A Maryland farmer named John Ashmore had owned Margaret Morgan’s parents, but sometime before 1812, Ashmore had allowed the two to live in virtual freedom. Although Ashmore never formally manumitted the two slaves, he had on numerous occasions declared he “had set them free.” The two blacks raised their daughter Margaret as a free person. When Ashmore died in 1824 the inventory of his estate listed only two slaves, both young males, and at the time no claim was made by Ashmore’s heirs on either Margaret or her parents. Margaret believed herself to be free, married a free black named Jerry Morgan, and was assumed to be free by most people in the community. In the early 1830s the Morgans, who by then had two children, moved to Pennsylvania, where they had two more children. (No matter what the courts might later determine about Margaret’s status, there should never have been a legal question that her children born in Pennsylvania were free.)
In 1837 Ashmore’s niece and heir hired Edward Prigg, a Maryland farmer, to go into Pennsylvania along with his neighbor, Nathan Beemis (who was Ashmore’s son-in-law), and two other men to capture Margaret Morgan, her husband Jerry, and her children, and to bring them back to the niece, who claimed to be the rightful owner. When the two men arrived in Pennsylvania, they applied to a justice of the peace for a warrant to arrest Margaret Morgan as a fugitive slave. After obtaining the warrant, Prigg arrested Morgan and her children and brought her back to the court in order to obtain a certificate of removal under the 1826 Pennsylvania personal liberty law. Given the circumstances of the family, it is not surprising that the magistrate refused to issue the certificate. At this point Prigg, Beemis, and the two other men forcibly removed Margaret and her children from Pennsylvania. The niece, who apparently wanted their monetary value more than slaves, turned Margaret and her children, including those born in Pennsylvania, over to slave traders, and they were never heard from again.

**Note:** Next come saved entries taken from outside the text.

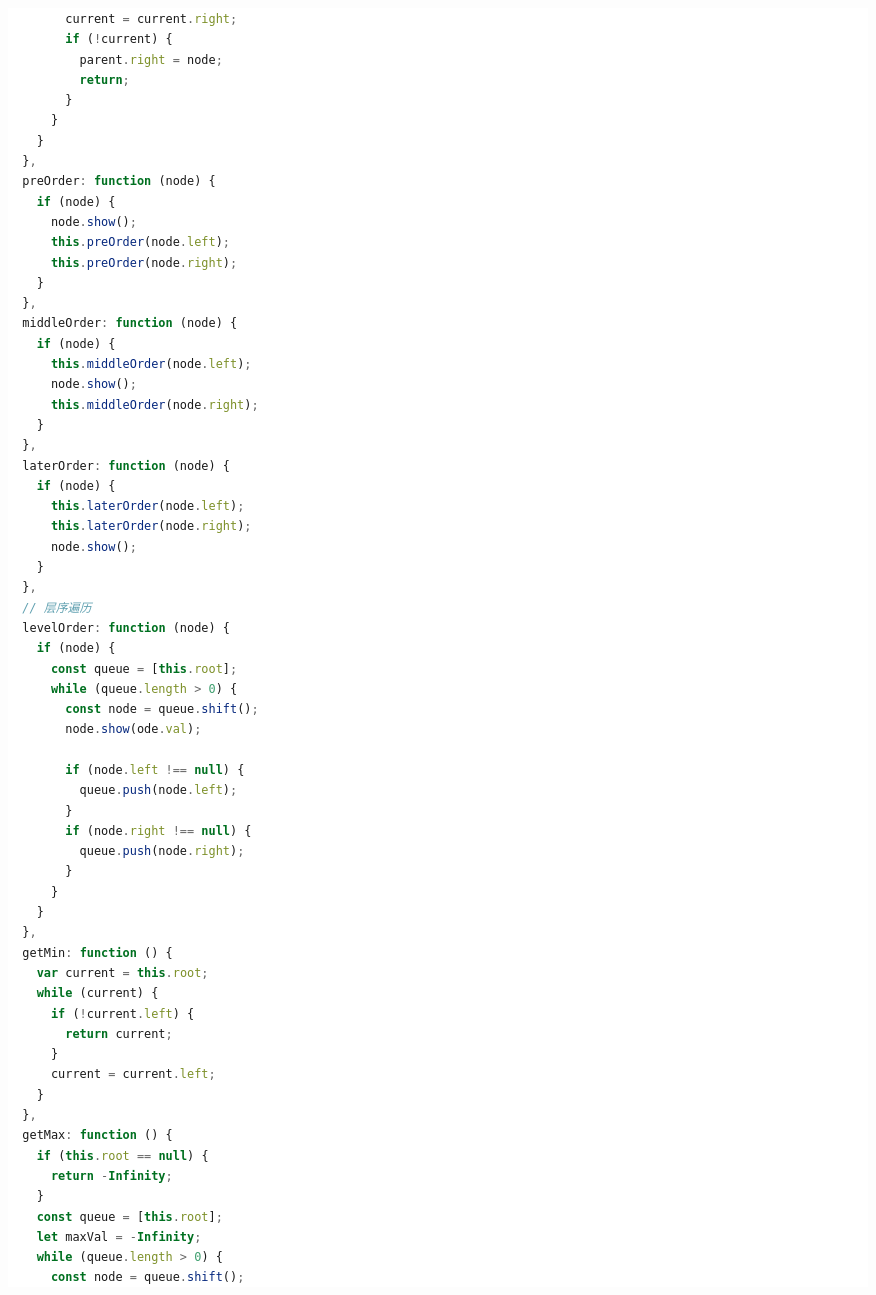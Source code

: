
 ```js
        current = current.right;
        if (!current) {
          parent.right = node;
          return;
        }
      }
    }
  },
  preOrder: function (node) {
    if (node) {
      node.show();
      this.preOrder(node.left);
      this.preOrder(node.right);
    }
  },
  middleOrder: function (node) {
    if (node) {
      this.middleOrder(node.left);
      node.show();
      this.middleOrder(node.right);
    }
  },
  laterOrder: function (node) {
    if (node) {
      this.laterOrder(node.left);
      this.laterOrder(node.right);
      node.show();
    }
  },
  // 层序遍历
  levelOrder: function (node) {
    if (node) {
      const queue = [this.root];
      while (queue.length > 0) {
        const node = queue.shift();
        node.show(ode.val);

        if (node.left !== null) {
          queue.push(node.left);
        }
        if (node.right !== null) {
          queue.push(node.right);
        }
      }
    }
  },
  getMin: function () {
    var current = this.root;
    while (current) {
      if (!current.left) {
        return current;
      }
      current = current.left;
    }
  },
  getMax: function () {
    if (this.root == null) {
      return -Infinity;
    }
    const queue = [this.root];
    let maxVal = -Infinity;
    while (queue.length > 0) {
      const node = queue.shift();
```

Prigg and his cohorts were indicted for kidnapping in Pennsylvania by a York County grand jury, but Maryland initially refused to extradite the men, even though the Maryland governor privately conceded they had broken the law. After extensive negotiations between Maryland and Pennsylvania officials, the Pennsylvania legislature passed an act that provided that any of the four defendants could post a thousand-dollar bond until a final decision would be reached. Maryland then handed Prigg over to Pennsylvania authorities for trial, with the assurance that if convicted at a jury trial, he would not be punished until after the Supreme Court had ruled on the matter. As expected, a York County jury found Prigg guilty of kidnapping, and Prigg appealed to the Pennsylvania Supreme Court. Under the terms of the agreement, if this court found in Prigg’s favor, he would be turned loose and the case would be dismissed. By this time, however, officials in Pennsylvania and Maryland, as well as in other states, wanted a ruling on the constitutionality of the Fugitive Slave Act and the personal liberty laws. The Pennsylvania high court issued a short summary judgment affirming the conviction so that the issue could be taken to the U.S. Supreme Court.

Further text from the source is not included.